Лицо мастера повеселело.
– Да! Картина удалась, – Виктор подошёл к картине. – Да-да, это она, – пробормотал он.
– Надо поднять бокал вина за мастера. Все к столу! – проревел Клювин. – Кто может сравниться с Виктором моим, – весело горланил он, уводя всех за собой по крутой деревянной лестнице с резными перилами.
Обед продолжался в оживлённой беседе. Говорили о картине Виктора, о птицах, вспоминая самых экзотических, конечно, о женской красоте и о погоде. Не проявляла интереса к теме лишь Вероника. Она сидела задумчивая и напряжённая. Лёва периодически доставал свой мобильный телефон и с непонятным упорством пытался звонить. Когда Мария с Люсей подали чай, дождь уже прекратился…

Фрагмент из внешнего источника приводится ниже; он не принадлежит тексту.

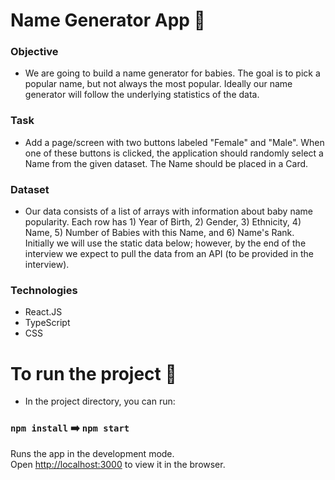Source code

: # Name Generator App :name_badge:

### Objective
- We are going to build a name generator for babies. The goal is to pick a popular name, but not always the most popular. Ideally our name generator will follow the underlying statistics of the data.
### Task
- Add a page/screen with two buttons labeled "Female" and "Male". When one of these buttons is clicked, the application should randomly select a Name from the given dataset. The Name should be placed in a Card.
### Dataset
- Our data consists of a list of arrays with information about baby name popularity. Each row has 1) Year of Birth, 2) Gender, 3) Ethnicity, 4) Name, 5) Number of Babies with this Name, and 6) Name's Rank. Initially we will use the static data below; however, by the end of the interview we expect to pull the data from an API (to be provided in the interview).
### Technologies
- React.JS
- TypeScript
- CSS

# To run the project :running:

- In the project directory, you can run:

### `npm install`  :arrow_right:   `npm start`

Runs the app in the development mode.\
Open [http://localhost:3000](http://localhost:3000) to view it in the browser.

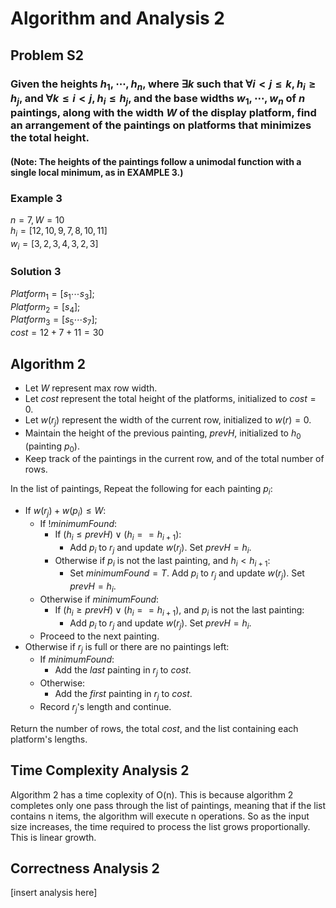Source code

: # Algorithm and Analysis 2

## Problem S2
### Given the heights $h_1, \cdots, h_n$, where $\exists k$ such that $\forall i < j \leq k, h_i \geq h_j$, and $\forall k \leq i < j, h_i \leq h_j$, and the base widths $w_1, \cdots, w_n$ of $n$ paintings, along with the width $W$ of the display platform, find an arrangement of the paintings on platforms that minimizes the total height.
#### (Note: The heights of the paintings follow a unimodal function with a single local minimum, as in EXAMPLE 3.) 

### Example 3
$n = 7, W = 10$\
$h_i = [12, 10, 9, 7, 8, 10, 11]$\
$w_i = [3, 2, 3, 4, 3, 2, 3]$

### Solution 3
$Platform_1 = [s_1 \cdots s_3];$\
$Platform_2 = [s_4];$\
$Platform_3 = [s_5 \cdots s_7];$\
$cost = 12 + 7 + 11 = 30$

## Algorithm 2
- Let $W$ represent max row width. 
- Let $cost$ represent the total height of the platforms, initialized to $cost = 0$.
- Let $w(r_j)$ represent the width of the current row, initialized to $w(r) = 0$. 
- Maintain the height of the previous painting, $prevH$, initialized to $h_0$ (painting $p_0$). 
- Keep track of the paintings in the current row, and of the total number of rows. 

In the list of paintings, Repeat the following for each painting $p_i$:
- If $w(r_j) + w(p_i) \leq W$:
    - If $!minimumFound$:
        - If $(h_i \leq prevH) \lor (h_i == h_{i+1})$:
            - Add $p_i$ to $r_j$ and update $w(r_j)$. Set $prevH = h_i$.
        - Otherwise if $p_i$ is not the last painting, and $h_i < h_{i+1}$:
            - Set $minimumFound = T$. Add $p_i$ to $r_j$ and update $w(r_j)$. Set $prevH = h_i$.
    - Otherwise if $minimumFound$:
        - If $(h_i \geq prevH) \lor (h_i == h_{i+1})$, and $p_i$ is not the last painting:
            - Add $p_i$ to $r_j$ and update $w(r_j)$. Set $prevH = h_i$.
    - Proceed to the next painting. 
- Otherwise if $r_j$ is full or there are no paintings left:
    - If $minimumFound$:
        - Add the *last* painting in $r_j$ to $cost$. 
    - Otherwise:
        - Add the *first* painting in $r_j$ to $cost$.
    - Record $r_j$'s length and continue.

Return the number of rows, the total $cost$, and the list containing each platform's lengths. 

## Time Complexity Analysis 2
Algorithm 2 has a time coplexity of O(n). This is because algorithm 2 completes only one pass through the list of paintings, meaning that if the list contains n items, the algorithm will execute n operations. So as the input size increases, the time required to process the list grows proportionally. This is linear growth.

## Correctness Analysis 2
[insert analysis here]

Генри с Клювиным отправились в лес искать сожжённую молнией сосну. Виктор опять поднялся в мастерскую. Остальные расположились на диванах. Тартищев попросил Веронику помузицировать на фортепиано, и она с какой-то поспешностью села к инструменту…
Генри и Клювин шли по мокрой лесной дороге и о чём-то громко спорили. Лес, сырой и хмурый, глушил человеческие голоса, прислушиваясь к собственному дыханию. С веток скапывала дождевая вода, будто деревья в молчаливом страдании плакали, не прося и не желая утешения, решив тихо выплакать все слёзы раз и навсегда. Далеко разносился голос Клювина:
– Нет, Генри, дорогой, что ни говори, а историю делают личности.
– Я согласен с этим, Алексей Григорьевич, но личностей порождает сама история, – сдержанно отвечал Генри.
Они вышли к опушке, за которой начинались сельские поля, и увидели на краю старую сосну, одиноко чернеющую безверхим дымящимся рогалем ствола. Молния, видимо, ударила по центру кроны, снесла верхушку, мгновенно сжигая её, и обуглила расщепленный ствол, оставив несколько корявых веток и сучков. На верхней ветке сидел чёрный ворон, как сторожевой, и следил за людьми, пытавшимися подойти к сожжённому дереву, но сделать это двум бородатым незнакомцам не удавалось. Они странно махали руками, ощупывали воздух, как слепые, и застывали в невероятных позах с вытянутыми руками.
– Что за чёрт, Генри! Неужели я так пьян, что застреваю в воздухе? – удивлённо басил толстый бородач. Он стоял, наклонившись, и упирался руками в невидимое препятствие.
Генри рассмеялся, глядя на невероятную позу скульптора, подошёл поближе, но сам упёрся во что-то невидимое. Смех сменился нервными восклицаниями, и молодой человек застыл рядом с Клювиным.
– Ha-поди, Генри, ты и сам влип в историю, – посмеялся над другом скульптор. – А я-то решил, что у меня началась белая горячка!
– Какая-то аномалия в этом месте. Сгущение пространства! – Генри ощупывал невидимое препятствие.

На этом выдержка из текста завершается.